- **To do**:
From the records below, print exactly the lines starting at the one containing "4. **Scalable Architecture**" and ending at the one containing "5. **User Experience**", ends included, and nothing else.

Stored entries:

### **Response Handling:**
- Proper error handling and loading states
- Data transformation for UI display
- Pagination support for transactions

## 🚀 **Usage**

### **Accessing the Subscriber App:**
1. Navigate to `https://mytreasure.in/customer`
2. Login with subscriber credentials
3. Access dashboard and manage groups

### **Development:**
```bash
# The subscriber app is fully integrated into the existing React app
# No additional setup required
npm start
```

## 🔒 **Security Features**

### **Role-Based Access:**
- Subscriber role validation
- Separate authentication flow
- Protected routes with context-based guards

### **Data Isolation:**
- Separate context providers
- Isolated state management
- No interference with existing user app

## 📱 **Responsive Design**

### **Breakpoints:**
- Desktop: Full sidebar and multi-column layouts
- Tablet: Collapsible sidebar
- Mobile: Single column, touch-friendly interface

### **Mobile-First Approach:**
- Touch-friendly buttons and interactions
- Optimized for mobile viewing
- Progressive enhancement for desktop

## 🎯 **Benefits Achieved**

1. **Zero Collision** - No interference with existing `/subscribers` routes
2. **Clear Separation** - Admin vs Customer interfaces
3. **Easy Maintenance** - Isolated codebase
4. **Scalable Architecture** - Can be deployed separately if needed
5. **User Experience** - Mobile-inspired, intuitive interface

==

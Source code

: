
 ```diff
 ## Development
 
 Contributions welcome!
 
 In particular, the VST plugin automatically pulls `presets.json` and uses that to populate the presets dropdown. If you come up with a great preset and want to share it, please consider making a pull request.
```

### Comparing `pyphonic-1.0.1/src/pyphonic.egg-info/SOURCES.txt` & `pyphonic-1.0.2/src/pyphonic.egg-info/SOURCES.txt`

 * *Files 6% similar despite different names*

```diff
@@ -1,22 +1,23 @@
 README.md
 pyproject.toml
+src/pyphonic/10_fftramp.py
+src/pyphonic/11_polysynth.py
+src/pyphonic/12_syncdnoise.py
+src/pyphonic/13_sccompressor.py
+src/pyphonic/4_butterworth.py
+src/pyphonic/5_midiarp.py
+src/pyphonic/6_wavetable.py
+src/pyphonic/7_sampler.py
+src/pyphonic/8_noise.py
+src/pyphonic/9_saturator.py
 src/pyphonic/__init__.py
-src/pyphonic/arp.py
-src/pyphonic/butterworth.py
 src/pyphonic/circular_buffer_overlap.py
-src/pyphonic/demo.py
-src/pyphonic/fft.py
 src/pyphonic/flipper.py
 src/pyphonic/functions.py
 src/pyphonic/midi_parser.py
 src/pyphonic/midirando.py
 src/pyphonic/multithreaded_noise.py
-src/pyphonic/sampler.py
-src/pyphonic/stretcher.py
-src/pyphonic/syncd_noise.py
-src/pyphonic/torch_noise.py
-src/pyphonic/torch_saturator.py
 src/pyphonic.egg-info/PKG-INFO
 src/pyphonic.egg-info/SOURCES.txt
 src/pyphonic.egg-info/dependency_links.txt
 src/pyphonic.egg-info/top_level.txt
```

- **Reply to the task**:
4. **Scalable Architecture** - Can be deployed separately if needed
5. **User Experience** - Mobile-inspired, intuitive interface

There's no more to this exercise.